Il ranime une terre qui n’est pas toujours « charmante », un pays pauvre et rude, un mode de vie rudimentaire qui lui est familier et proche parce qu’il vit au Nigeria, saisissant là quelque chose de notre commune humanité. Aucun angélisme, au contraire, c’est une universalité qui se loge dans la pauvreté et la proximité des éléments, la part in-humée de chacun de nous.

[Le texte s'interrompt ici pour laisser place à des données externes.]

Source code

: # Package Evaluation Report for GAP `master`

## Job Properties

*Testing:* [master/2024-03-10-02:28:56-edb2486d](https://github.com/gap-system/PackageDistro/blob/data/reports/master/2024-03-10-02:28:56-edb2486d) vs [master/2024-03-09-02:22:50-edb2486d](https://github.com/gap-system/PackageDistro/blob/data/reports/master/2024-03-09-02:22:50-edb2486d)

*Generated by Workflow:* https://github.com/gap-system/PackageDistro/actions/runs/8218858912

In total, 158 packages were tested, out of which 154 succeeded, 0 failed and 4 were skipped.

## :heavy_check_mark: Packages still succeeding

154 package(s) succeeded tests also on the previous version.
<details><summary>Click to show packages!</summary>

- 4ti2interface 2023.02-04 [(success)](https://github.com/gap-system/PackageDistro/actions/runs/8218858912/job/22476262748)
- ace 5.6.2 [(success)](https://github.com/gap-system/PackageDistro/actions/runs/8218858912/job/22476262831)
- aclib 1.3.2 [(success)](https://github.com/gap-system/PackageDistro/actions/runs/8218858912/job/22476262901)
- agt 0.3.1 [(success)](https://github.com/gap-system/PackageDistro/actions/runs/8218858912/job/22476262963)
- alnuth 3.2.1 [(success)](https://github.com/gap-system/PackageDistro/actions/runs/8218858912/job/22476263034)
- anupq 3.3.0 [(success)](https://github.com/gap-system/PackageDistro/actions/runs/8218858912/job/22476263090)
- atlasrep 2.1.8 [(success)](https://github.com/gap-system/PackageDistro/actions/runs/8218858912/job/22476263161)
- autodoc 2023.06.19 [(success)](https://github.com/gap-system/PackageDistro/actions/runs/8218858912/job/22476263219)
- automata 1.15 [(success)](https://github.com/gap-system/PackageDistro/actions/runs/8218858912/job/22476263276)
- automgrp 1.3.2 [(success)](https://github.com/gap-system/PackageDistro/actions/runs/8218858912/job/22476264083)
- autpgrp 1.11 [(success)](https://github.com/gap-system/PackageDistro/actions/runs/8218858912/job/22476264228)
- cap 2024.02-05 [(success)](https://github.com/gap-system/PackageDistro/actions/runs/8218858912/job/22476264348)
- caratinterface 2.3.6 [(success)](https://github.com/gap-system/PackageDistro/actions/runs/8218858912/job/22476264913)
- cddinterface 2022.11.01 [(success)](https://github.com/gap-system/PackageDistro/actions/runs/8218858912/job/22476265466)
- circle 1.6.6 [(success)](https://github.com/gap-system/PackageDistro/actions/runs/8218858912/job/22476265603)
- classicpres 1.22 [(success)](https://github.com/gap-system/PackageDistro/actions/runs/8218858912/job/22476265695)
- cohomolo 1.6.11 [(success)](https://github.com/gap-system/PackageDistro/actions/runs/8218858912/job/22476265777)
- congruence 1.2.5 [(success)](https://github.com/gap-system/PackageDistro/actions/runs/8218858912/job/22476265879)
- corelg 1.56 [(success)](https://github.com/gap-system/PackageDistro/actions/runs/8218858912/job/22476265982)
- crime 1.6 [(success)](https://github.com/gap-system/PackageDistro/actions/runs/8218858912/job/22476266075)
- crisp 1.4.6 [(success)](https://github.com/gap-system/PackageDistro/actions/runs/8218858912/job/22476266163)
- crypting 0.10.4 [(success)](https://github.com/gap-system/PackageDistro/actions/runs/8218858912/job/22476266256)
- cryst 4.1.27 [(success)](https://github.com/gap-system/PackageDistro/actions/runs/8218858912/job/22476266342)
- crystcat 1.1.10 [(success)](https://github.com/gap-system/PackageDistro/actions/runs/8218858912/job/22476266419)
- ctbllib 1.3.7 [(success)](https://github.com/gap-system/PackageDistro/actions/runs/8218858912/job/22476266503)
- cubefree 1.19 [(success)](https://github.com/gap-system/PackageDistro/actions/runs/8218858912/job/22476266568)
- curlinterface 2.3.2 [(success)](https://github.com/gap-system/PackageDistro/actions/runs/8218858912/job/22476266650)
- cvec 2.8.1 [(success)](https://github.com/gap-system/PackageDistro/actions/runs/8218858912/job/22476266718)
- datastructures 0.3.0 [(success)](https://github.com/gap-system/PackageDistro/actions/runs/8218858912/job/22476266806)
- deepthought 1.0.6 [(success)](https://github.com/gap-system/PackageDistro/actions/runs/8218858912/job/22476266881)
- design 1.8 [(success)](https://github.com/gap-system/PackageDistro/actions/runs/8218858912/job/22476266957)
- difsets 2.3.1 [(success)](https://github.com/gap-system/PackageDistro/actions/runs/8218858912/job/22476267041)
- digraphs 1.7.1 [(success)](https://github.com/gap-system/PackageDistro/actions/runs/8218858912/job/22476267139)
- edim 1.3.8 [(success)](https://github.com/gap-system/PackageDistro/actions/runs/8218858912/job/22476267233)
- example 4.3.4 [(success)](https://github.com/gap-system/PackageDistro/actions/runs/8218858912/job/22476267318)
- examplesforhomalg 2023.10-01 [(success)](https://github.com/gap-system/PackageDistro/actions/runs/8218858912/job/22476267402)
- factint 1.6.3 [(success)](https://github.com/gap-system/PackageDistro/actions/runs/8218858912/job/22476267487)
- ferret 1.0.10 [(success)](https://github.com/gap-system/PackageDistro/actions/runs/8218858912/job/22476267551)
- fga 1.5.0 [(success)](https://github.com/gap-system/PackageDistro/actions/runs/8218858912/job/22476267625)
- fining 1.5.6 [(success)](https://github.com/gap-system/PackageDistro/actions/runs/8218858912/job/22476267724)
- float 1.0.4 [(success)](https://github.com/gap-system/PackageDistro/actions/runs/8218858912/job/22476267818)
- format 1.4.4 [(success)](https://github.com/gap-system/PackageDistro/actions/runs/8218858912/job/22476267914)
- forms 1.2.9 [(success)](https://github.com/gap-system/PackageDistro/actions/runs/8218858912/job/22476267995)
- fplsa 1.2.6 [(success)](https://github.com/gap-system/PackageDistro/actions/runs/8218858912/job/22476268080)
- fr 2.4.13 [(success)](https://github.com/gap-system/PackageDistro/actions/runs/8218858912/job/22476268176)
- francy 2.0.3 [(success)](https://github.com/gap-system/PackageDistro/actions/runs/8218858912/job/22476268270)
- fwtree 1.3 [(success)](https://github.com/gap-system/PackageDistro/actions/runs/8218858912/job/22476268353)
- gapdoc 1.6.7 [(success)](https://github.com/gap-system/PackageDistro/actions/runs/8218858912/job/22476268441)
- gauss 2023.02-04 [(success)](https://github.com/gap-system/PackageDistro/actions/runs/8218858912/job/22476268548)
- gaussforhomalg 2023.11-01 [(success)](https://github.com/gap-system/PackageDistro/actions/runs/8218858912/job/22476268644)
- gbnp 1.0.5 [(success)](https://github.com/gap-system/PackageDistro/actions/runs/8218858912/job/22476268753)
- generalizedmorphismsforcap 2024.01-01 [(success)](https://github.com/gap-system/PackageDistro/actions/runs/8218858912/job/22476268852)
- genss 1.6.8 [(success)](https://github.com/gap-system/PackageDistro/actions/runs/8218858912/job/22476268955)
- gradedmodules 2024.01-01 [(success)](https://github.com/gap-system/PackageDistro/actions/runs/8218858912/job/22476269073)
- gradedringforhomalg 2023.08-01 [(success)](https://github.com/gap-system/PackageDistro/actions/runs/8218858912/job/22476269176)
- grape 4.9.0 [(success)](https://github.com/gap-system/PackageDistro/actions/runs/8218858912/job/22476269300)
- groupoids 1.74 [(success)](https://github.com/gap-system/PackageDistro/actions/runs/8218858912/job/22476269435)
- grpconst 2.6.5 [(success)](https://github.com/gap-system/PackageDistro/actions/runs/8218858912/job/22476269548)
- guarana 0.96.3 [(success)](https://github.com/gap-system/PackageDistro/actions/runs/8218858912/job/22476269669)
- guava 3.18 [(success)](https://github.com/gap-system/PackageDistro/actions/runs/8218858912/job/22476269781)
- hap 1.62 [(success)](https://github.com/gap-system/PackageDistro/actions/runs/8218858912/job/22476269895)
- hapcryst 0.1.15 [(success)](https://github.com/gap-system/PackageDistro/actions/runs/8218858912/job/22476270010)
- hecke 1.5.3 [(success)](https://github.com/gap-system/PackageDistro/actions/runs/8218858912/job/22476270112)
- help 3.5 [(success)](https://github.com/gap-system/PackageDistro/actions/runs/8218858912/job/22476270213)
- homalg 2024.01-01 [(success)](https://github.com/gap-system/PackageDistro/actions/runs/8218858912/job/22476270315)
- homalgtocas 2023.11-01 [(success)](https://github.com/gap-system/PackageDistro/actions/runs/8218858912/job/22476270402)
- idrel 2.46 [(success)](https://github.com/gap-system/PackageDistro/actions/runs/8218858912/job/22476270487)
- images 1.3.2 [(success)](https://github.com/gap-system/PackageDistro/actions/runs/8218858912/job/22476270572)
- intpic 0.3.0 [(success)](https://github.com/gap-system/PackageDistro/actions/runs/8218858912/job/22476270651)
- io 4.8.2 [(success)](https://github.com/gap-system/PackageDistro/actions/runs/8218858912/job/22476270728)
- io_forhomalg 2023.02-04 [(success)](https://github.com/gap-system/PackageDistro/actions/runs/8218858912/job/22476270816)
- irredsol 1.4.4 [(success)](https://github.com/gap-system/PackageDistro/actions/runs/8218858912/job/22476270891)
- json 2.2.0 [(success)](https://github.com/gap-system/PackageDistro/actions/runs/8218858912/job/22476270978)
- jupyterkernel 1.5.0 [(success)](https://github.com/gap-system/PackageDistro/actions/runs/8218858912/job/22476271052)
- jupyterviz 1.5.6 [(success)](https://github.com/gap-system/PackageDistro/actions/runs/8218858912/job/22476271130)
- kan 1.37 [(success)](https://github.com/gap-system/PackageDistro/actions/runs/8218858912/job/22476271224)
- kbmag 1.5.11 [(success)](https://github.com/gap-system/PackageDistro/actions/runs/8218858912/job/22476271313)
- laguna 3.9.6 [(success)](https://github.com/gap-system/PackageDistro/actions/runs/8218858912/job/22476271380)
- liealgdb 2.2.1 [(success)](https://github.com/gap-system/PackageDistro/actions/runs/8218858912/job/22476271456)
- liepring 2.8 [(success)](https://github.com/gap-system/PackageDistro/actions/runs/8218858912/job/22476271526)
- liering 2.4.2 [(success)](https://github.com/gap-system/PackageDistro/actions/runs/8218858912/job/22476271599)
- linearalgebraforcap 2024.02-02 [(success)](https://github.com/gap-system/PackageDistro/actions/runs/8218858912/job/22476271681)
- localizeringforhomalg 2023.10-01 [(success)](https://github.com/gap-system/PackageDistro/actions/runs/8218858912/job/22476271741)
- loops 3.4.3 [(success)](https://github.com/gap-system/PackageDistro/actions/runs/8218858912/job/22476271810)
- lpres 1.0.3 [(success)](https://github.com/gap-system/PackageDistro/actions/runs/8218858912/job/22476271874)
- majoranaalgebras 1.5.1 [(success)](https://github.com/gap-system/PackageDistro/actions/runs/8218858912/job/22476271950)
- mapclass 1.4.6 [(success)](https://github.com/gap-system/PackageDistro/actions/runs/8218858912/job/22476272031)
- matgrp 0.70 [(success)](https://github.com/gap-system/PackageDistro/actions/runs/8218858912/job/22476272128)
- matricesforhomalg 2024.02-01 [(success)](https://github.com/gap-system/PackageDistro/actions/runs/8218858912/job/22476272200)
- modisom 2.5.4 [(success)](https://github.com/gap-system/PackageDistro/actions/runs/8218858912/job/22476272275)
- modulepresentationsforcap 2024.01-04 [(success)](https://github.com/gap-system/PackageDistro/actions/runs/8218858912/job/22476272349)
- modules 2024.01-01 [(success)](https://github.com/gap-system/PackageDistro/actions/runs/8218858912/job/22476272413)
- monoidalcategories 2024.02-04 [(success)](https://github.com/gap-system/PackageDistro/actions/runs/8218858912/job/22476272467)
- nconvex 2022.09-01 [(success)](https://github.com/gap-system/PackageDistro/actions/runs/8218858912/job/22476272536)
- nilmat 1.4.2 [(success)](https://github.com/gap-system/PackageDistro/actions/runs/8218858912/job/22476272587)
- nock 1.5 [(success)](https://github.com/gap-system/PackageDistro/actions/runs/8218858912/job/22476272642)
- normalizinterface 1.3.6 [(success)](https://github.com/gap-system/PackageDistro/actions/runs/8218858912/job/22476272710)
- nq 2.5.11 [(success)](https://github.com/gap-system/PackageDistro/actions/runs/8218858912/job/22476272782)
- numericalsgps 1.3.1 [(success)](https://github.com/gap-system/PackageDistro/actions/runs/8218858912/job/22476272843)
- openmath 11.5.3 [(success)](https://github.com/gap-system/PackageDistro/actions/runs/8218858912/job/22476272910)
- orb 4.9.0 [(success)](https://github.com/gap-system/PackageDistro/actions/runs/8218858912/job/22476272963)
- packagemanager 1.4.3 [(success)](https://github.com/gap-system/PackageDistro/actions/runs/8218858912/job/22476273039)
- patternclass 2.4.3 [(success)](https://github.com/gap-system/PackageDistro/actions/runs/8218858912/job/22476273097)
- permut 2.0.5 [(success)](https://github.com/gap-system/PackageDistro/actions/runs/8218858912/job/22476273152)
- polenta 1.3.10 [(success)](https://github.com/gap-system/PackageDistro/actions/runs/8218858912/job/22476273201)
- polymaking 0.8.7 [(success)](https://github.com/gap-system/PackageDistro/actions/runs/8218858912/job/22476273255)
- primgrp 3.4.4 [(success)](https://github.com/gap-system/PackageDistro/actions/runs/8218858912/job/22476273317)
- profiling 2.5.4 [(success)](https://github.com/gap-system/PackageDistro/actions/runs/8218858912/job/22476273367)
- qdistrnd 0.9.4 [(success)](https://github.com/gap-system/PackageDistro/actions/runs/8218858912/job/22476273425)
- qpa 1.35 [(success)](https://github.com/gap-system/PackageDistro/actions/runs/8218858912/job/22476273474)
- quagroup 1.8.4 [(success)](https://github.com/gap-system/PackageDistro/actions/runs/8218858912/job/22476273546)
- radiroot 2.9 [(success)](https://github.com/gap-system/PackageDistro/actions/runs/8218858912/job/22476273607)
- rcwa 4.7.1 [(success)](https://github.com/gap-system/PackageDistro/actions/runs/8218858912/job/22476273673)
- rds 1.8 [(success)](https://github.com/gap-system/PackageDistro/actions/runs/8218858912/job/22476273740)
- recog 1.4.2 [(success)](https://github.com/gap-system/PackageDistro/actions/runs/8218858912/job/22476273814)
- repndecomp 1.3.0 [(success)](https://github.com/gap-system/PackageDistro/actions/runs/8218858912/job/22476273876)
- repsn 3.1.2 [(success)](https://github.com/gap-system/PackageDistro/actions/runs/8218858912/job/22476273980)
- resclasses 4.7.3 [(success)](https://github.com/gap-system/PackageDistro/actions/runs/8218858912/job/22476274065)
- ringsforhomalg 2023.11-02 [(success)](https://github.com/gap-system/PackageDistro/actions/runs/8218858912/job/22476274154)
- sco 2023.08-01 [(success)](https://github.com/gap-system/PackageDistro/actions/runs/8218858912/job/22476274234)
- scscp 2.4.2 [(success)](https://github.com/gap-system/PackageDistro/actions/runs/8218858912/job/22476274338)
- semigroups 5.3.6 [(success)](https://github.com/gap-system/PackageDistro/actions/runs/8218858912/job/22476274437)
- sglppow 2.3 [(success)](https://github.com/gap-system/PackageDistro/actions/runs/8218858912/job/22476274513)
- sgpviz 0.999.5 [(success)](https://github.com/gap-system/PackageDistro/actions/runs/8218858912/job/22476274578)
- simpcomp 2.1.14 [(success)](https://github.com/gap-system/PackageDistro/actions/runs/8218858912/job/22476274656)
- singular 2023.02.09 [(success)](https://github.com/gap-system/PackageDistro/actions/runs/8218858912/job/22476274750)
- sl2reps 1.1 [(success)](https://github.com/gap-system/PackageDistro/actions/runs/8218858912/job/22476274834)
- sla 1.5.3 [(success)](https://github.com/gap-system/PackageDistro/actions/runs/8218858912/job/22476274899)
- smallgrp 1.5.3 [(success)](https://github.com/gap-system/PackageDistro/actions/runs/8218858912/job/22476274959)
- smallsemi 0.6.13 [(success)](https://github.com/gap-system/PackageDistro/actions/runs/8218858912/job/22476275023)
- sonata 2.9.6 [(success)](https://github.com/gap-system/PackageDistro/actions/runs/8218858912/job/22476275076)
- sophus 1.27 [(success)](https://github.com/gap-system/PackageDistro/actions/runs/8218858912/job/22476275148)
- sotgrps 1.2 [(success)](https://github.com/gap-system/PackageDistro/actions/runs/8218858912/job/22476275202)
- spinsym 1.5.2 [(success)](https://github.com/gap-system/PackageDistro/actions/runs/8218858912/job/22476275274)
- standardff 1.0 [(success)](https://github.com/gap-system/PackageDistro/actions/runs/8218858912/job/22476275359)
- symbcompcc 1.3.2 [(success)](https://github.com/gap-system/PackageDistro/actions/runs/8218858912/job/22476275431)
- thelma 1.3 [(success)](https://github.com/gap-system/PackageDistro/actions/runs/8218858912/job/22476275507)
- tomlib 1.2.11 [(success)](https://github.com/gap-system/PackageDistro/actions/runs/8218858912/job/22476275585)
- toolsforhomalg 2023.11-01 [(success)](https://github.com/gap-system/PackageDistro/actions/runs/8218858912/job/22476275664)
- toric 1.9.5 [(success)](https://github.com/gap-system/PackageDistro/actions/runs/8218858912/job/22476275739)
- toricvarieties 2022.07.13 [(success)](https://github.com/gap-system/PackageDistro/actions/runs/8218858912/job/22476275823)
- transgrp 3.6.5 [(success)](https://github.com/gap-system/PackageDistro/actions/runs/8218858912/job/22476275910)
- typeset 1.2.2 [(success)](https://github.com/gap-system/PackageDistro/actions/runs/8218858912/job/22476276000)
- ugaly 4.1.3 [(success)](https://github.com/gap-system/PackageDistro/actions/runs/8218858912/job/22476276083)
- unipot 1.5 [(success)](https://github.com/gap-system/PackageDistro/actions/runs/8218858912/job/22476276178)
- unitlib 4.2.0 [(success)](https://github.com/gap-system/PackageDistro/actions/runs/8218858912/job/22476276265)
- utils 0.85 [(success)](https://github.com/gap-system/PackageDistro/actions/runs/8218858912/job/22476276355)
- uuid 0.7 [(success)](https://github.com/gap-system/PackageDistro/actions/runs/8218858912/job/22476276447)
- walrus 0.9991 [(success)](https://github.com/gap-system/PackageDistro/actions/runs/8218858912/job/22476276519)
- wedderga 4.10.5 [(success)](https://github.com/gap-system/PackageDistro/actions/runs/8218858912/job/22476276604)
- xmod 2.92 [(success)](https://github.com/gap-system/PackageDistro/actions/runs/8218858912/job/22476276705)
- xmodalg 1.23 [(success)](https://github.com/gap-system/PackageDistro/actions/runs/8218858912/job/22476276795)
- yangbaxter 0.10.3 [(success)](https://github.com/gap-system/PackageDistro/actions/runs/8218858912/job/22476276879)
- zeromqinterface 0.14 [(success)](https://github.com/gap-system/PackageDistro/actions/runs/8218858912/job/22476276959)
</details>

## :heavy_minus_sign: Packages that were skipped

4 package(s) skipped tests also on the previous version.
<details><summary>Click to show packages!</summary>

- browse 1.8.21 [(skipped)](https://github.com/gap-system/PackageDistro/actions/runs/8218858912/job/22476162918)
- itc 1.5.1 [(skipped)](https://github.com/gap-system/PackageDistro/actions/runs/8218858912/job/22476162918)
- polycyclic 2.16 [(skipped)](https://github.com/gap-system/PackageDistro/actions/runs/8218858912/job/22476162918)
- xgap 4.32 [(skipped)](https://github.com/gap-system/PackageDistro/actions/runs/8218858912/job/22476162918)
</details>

J. M. G. Le Clézio, Chanson bretonne suivi de L’enfant et la guerre. Deux contes

Enfants à Sainte-Marine, photo de Jacques de Thézac

Les jouets sont absents de cette enfance. Ils sont remplacés par les insectes, les doryphores qui déciment les feuilles des pommes de terre, les fourmis « qui ne dorment jamais », les « animalcules inconnus » et leurs sphincters, leurs muscles, toutes les bestioles que la marée basse découvre, notamment un poulpe dont le petit Jean-Marie Gustave regarde les tentacules s’enrouler autour de ses chevilles : « la rencontre est possible », écrit-il sobrement – un instant de suspens et de grâce dans ce conte.

D’autres créatures peuplent cette chanson bretonne : non pas les enfants, mais les « gosses ». L’écrivain rend ses lettres de noblesse à ce mot et tout ce qu’il charrie de simplicité, de liberté, d’ignorance des règles et des hiérarchies sociales, de cruelle insouciance. Ils sont la vie, ces gosses. Les miches de pain qu’ils rapportent de Quimper sont si dures et rassies qu’ils s’en servent de tabourets pour se reposer. Les mistons, les pêcheurs, les cultivateurs, les petites copines, les femmes en tablier… ce sont les cousins des idiots de Guyotat, né en 1940 lui aussi.

Si l’on filait la métaphore au risque de la faire craquer, on dirait que les noms bretons qui parsèment le récit en sont les gosses langagiers. Ils sont aussi drôles, bizarres et biscornus à l’oreille étrangère qu’ils sont chers à celle de l’écrivain, mais ils n’ont pas complètement disparu. Ce qui s’est effacé, écrit Le Clézio, c’est leur musique, leur caractère originel, né au cœur des familles, pas dans les écoles ni sur les radios. Le discours politique sous-tendu est extrêmement nuancé : il naît dans le goût du territoire et s’arrête au pied du front-nationalisme. De ce point de vue-là, la fierté de l’écrivain rappelant que la Bretagne est une des rares régions de France à soutenir la cause palestinienne touche.

« Quelque chose […] est resté vivant malgré la modernité, écrit-il, cela passe par certains hommes, certaines femmes, héritiers de traditions ancestrales. » En Bretagne, il y a Hervé, l’homme de la terre, Raymond Javry, pêcheur et capitaine, ou la marquise de Mortemart qui préféra quitter son château plutôt que d’y loger avec la Kommandantur. À Roquebillière, il y a Mario, le petit partisan italien mort en transportant une bombe. « On n’a retrouvé de lui qu’une mèche de cheveux roux » : ce pourrait être l’épitaphe d’un autre dormeur.

P.-S. – En coréen, glisse Le Clézio, « hyangsu » désigne à la fois l’odeur de l’eau et la nostalgie. Pour aider les lecteurs et les lectrices à supporter le confinement, nous finirons donc sur ce détail que nous leur soumettrons comme un rébus, un exercice de méditation et d’évasion.